▸ **Listed entries**
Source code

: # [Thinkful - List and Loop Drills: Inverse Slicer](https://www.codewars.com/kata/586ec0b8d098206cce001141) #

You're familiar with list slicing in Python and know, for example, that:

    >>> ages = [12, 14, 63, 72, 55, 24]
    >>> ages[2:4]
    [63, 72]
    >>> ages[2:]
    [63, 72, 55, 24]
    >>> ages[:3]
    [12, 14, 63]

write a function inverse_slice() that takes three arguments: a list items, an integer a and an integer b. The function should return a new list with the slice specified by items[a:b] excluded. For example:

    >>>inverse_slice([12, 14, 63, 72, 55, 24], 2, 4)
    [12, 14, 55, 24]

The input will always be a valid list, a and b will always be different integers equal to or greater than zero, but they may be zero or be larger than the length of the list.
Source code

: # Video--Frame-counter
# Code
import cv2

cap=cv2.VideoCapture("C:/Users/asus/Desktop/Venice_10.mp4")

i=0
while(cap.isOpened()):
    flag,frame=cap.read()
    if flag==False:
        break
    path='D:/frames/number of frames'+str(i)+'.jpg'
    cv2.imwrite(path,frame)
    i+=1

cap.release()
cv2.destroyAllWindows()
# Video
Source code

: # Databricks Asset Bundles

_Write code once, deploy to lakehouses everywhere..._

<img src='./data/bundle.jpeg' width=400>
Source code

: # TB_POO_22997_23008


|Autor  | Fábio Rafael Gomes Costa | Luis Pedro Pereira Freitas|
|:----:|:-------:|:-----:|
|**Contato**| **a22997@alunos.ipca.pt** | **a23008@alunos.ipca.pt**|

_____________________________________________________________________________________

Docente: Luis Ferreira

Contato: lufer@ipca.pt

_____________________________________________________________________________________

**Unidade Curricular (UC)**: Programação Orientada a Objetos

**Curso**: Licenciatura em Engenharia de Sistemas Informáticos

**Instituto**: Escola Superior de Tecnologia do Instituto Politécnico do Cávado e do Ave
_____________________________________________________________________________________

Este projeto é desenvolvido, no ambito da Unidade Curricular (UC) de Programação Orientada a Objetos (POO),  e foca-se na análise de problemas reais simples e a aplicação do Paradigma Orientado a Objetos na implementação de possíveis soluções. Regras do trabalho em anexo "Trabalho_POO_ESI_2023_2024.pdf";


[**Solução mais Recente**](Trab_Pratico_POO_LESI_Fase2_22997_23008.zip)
---
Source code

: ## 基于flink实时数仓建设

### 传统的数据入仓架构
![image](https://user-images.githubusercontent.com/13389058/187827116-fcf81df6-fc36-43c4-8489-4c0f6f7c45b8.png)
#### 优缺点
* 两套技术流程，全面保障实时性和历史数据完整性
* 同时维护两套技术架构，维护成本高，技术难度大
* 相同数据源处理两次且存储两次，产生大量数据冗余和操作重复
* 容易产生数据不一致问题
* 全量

▸ **Work task**
Looking through the data above, copy out each line in which the string "that" occurs.

▸ **Exercise response**
You're familiar with list slicing in Python and know, for example, that:
write a function inverse_slice() that takes three arguments: a list items, an integer a and an integer b. The function should return a new list with the slice specified by items[a:b] excluded. For example:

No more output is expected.